(Directions):
Word for word, restate the records that follow.

Stored items from a collection:
BEGIN
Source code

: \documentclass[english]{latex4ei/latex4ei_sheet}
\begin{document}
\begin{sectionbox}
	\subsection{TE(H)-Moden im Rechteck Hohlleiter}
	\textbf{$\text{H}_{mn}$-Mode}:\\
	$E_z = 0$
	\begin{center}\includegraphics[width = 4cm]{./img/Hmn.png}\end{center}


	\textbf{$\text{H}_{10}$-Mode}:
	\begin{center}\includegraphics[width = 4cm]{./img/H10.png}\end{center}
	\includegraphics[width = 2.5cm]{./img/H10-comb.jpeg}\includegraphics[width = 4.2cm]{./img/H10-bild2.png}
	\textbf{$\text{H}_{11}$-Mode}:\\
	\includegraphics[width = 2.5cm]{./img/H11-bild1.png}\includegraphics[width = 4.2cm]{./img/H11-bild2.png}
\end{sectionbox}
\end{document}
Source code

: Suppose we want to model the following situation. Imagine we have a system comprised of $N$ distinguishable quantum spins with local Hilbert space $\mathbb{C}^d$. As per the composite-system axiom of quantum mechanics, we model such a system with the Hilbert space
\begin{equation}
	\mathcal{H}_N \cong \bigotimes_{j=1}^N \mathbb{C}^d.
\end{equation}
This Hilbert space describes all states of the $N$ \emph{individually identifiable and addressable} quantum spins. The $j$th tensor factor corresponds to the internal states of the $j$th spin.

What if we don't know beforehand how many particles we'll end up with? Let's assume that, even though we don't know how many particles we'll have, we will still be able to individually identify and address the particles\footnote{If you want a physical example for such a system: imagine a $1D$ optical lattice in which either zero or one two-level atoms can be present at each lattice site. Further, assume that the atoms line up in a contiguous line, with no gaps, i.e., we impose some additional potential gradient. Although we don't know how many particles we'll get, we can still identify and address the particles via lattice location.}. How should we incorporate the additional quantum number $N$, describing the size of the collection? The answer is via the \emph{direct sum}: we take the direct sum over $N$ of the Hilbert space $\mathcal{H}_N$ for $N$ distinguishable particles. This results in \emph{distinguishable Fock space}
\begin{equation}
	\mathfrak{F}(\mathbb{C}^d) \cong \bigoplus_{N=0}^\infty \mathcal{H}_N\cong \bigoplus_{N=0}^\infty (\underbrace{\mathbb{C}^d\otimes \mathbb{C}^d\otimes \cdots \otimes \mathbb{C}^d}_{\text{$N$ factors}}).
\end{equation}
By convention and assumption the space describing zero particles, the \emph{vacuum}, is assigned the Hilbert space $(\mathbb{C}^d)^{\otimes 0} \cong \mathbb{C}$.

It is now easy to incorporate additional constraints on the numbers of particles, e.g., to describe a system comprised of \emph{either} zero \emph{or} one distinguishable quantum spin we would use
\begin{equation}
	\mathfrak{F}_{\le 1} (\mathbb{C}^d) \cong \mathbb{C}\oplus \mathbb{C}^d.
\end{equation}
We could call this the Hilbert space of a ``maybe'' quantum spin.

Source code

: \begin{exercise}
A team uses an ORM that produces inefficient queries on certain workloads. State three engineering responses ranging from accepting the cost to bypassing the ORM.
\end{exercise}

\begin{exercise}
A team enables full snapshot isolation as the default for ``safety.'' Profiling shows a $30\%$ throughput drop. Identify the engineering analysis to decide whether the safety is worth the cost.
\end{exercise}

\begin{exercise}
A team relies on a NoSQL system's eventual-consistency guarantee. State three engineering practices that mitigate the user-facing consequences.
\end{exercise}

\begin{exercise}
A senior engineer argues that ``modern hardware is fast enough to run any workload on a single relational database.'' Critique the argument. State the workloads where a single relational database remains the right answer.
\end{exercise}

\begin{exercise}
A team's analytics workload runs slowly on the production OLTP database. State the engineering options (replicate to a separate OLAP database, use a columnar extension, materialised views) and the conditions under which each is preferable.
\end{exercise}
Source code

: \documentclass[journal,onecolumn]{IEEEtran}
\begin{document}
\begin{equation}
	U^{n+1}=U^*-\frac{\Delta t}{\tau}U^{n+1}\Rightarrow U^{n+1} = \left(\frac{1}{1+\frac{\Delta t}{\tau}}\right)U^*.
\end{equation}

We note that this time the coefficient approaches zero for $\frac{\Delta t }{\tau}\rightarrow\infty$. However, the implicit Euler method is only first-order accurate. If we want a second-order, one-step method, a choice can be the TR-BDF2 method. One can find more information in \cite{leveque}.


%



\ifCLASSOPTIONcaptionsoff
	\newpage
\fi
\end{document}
END
(Output for this task):
Source code

: \documentclass[english]{latex4ei/latex4ei_sheet}
\begin{document}
\begin{sectionbox}
	\subsection{TE(H)-Moden im Rechteck Hohlleiter}
	\textbf{$\text{H}_{mn}$-Mode}:\\
	$E_z = 0$
	\begin{center}\includegraphics[width = 4cm]{./img/Hmn.png}\end{center}


	\textbf{$\text{H}_{10}$-Mode}:
	\begin{center}\includegraphics[width = 4cm]{./img/H10.png}\end{center}
	\includegraphics[width = 2.5cm]{./img/H10-comb.jpeg}\includegraphics[width = 4.2cm]{./img/H10-bild2.png}
	\textbf{$\text{H}_{11}$-Mode}:\\
	\includegraphics[width = 2.5cm]{./img/H11-bild1.png}\includegraphics[width = 4.2cm]{./img/H11-bild2.png}
\end{sectionbox}
\end{document}
Source code

: Suppose we want to model the following situation. Imagine we have a system comprised of $N$ distinguishable quantum spins with local Hilbert space $\mathbb{C}^d$. As per the composite-system axiom of quantum mechanics, we model such a system with the Hilbert space
\begin{equation}
	\mathcal{H}_N \cong \bigotimes_{j=1}^N \mathbb{C}^d.
\end{equation}
This Hilbert space describes all states of the $N$ \emph{individually identifiable and addressable} quantum spins. The $j$th tensor factor corresponds to the internal states of the $j$th spin.

What if we don't know beforehand how many particles we'll end up with? Let's assume that, even though we don't know how many particles we'll have, we will still be able to individually identify and address the particles\footnote{If you want a physical example for such a system: imagine a $1D$ optical lattice in which either zero or one two-level atoms can be present at each lattice site. Further, assume that the atoms line up in a contiguous line, with no gaps, i.e., we impose some additional potential gradient. Although we don't know how many particles we'll get, we can still identify and address the particles via lattice location.}. How should we incorporate the additional quantum number $N$, describing the size of the collection? The answer is via the \emph{direct sum}: we take the direct sum over $N$ of the Hilbert space $\mathcal{H}_N$ for $N$ distinguishable particles. This results in \emph{distinguishable Fock space}
\begin{equation}
	\mathfrak{F}(\mathbb{C}^d) \cong \bigoplus_{N=0}^\infty \mathcal{H}_N\cong \bigoplus_{N=0}^\infty (\underbrace{\mathbb{C}^d\otimes \mathbb{C}^d\otimes \cdots \otimes \mathbb{C}^d}_{\text{$N$ factors}}).
\end{equation}
By convention and assumption the space describing zero particles, the \emph{vacuum}, is assigned the Hilbert space $(\mathbb{C}^d)^{\otimes 0} \cong \mathbb{C}$.

It is now easy to incorporate additional constraints on the numbers of particles, e.g., to describe a system comprised of \emph{either} zero \emph{or} one distinguishable quantum spin we would use
\begin{equation}
	\mathfrak{F}_{\le 1} (\mathbb{C}^d) \cong \mathbb{C}\oplus \mathbb{C}^d.
\end{equation}
We could call this the Hilbert space of a ``maybe'' quantum spin.

Source code

: \begin{exercise}
A team uses an ORM that produces inefficient queries on certain workloads. State three engineering responses ranging from accepting the cost to bypassing the ORM.
\end{exercise}

\begin{exercise}
A team enables full snapshot isolation as the default for ``safety.'' Profiling shows a $30\%$ throughput drop. Identify the engineering analysis to decide whether the safety is worth the cost.
\end{exercise}

\begin{exercise}
A team relies on a NoSQL system's eventual-consistency guarantee. State three engineering practices that mitigate the user-facing consequences.
\end{exercise}

\begin{exercise}
A senior engineer argues that ``modern hardware is fast enough to run any workload on a single relational database.'' Critique the argument. State the workloads where a single relational database remains the right answer.
\end{exercise}

\begin{exercise}
A team's analytics workload runs slowly on the production OLTP database. State the engineering options (replicate to a separate OLAP database, use a columnar extension, materialised views) and the conditions under which each is preferable.
\end{exercise}
Source code

: \documentclass[journal,onecolumn]{IEEEtran}
\begin{document}
\begin{equation}
	U^{n+1}=U^*-\frac{\Delta t}{\tau}U^{n+1}\Rightarrow U^{n+1} = \left(\frac{1}{1+\frac{\Delta t}{\tau}}\right)U^*.
\end{equation}

We note that this time the coefficient approaches zero for $\frac{\Delta t }{\tau}\rightarrow\infty$. However, the implicit Euler method is only first-order accurate. If we want a second-order, one-step method, a choice can be the TR-BDF2 method. One can find more information in \cite{leveque}.


%



\ifCLASSOPTIONcaptionsoff
	\newpage
\fi
\end{document}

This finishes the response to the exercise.